PROBLEM TO SOLVE.
The response should consist solely of the lines running from the line with "Possible sources of" to the end of the data, retyped exactly.

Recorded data
=-=-=-=-=

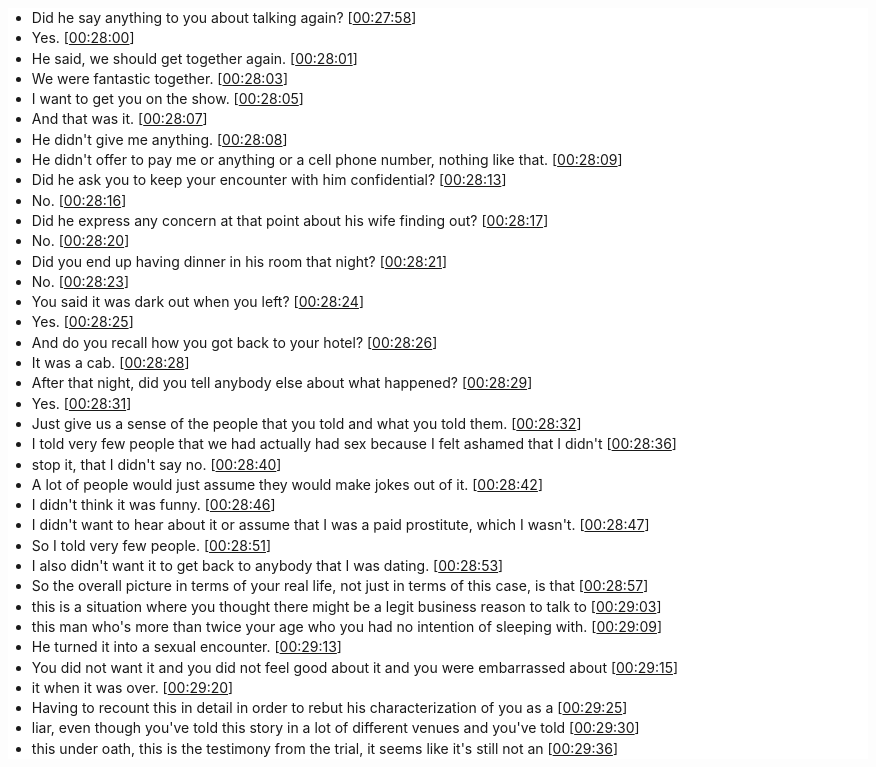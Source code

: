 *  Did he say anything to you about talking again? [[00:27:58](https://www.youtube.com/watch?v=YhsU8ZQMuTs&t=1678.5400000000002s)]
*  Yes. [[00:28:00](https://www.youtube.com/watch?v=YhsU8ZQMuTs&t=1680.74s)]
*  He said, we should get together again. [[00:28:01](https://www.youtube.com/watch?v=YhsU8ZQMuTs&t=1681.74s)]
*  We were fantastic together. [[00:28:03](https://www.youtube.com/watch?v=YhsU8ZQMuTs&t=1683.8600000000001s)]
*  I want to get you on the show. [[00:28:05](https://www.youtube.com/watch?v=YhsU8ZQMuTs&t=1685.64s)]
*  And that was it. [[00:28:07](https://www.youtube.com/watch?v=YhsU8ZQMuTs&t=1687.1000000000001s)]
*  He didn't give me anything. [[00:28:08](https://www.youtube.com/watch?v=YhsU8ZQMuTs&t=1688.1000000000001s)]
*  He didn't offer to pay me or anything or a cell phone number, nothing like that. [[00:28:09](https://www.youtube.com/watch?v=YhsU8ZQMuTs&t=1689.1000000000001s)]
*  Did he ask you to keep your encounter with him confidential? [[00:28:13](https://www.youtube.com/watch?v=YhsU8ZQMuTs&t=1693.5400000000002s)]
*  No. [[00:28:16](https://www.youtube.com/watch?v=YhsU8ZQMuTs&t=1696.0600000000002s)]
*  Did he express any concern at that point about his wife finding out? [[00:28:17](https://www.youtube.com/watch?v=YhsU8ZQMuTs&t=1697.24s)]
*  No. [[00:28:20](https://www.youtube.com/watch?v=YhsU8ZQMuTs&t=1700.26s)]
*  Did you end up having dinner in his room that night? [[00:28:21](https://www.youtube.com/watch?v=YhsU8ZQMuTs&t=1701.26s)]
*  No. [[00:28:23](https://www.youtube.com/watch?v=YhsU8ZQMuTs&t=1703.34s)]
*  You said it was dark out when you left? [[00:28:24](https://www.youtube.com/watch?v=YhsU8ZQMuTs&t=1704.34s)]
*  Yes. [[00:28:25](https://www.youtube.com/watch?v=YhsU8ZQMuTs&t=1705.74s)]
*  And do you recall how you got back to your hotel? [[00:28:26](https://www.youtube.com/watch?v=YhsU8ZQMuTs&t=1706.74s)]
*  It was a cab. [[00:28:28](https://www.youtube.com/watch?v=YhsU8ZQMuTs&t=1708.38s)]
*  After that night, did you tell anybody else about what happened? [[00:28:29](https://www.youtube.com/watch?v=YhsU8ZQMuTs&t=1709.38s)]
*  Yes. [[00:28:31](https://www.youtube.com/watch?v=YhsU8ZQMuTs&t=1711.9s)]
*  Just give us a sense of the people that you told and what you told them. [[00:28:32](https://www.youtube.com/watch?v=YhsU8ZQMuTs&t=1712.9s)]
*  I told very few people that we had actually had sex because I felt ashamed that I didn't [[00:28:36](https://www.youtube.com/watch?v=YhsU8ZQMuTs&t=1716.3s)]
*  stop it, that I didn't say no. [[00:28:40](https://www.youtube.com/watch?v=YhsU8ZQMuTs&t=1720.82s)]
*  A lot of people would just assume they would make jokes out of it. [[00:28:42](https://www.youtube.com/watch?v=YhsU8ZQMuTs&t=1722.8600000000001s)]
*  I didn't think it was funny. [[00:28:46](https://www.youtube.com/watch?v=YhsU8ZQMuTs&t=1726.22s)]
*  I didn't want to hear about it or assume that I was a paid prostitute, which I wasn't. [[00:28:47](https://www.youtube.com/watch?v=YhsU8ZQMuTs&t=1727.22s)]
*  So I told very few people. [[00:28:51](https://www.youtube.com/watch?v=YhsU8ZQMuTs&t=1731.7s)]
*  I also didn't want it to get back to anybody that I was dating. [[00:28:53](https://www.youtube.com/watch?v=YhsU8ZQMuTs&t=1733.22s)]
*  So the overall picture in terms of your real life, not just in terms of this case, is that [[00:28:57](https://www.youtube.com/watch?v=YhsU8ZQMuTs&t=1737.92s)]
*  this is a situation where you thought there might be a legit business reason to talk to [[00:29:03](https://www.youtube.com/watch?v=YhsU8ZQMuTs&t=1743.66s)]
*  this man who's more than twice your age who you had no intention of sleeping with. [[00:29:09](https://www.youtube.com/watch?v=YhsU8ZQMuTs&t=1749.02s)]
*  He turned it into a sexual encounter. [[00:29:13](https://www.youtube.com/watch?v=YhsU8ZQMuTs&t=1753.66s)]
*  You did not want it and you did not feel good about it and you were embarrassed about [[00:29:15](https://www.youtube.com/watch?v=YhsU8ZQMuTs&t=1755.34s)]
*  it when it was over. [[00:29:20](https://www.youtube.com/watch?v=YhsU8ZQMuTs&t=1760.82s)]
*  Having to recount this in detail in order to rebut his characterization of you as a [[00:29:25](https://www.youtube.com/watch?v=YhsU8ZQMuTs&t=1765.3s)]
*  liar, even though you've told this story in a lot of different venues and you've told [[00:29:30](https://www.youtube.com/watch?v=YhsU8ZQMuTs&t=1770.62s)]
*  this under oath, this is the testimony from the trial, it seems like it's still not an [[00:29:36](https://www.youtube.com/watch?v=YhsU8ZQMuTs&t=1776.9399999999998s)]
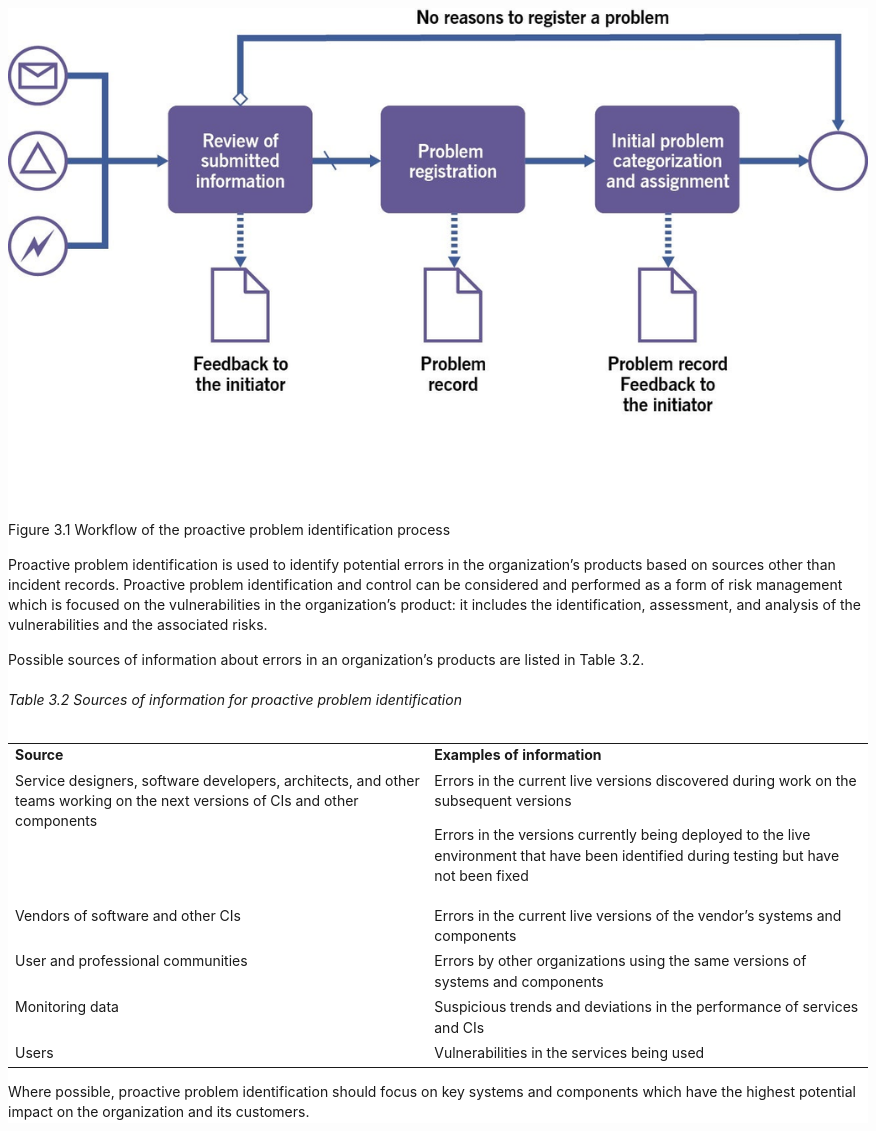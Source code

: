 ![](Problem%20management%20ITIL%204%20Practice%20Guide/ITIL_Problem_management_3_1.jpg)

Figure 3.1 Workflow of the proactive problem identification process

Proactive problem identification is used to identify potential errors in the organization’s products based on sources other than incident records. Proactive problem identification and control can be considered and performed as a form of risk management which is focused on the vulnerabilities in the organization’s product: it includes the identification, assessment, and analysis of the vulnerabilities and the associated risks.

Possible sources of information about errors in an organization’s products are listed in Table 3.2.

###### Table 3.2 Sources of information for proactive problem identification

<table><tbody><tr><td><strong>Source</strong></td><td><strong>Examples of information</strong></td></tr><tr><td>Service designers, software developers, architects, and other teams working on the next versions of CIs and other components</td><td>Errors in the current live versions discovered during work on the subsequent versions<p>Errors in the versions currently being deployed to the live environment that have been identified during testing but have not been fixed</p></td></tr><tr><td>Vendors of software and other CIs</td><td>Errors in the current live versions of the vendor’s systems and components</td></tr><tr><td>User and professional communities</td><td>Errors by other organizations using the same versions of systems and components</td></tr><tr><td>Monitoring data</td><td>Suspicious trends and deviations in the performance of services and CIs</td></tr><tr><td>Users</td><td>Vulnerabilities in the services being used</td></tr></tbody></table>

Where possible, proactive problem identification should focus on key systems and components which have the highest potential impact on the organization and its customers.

=-=-=-=-=

ANSWER.
Possible sources of information about errors in an organization’s products are listed in Table 3.2.

###### Table 3.2 Sources of information for proactive problem identification

<table><tbody><tr><td><strong>Source</strong></td><td><strong>Examples of information</strong></td></tr><tr><td>Service designers, software developers, architects, and other teams working on the next versions of CIs and other components</td><td>Errors in the current live versions discovered during work on the subsequent versions<p>Errors in the versions currently being deployed to the live environment that have been identified during testing but have not been fixed</p></td></tr><tr><td>Vendors of software and other CIs</td><td>Errors in the current live versions of the vendor’s systems and components</td></tr><tr><td>User and professional communities</td><td>Errors by other organizations using the same versions of systems and components</td></tr><tr><td>Monitoring data</td><td>Suspicious trends and deviations in the performance of services and CIs</td></tr><tr><td>Users</td><td>Vulnerabilities in the services being used</td></tr></tbody></table>

Where possible, proactive problem identification should focus on key systems and components which have the highest potential impact on the organization and its customers.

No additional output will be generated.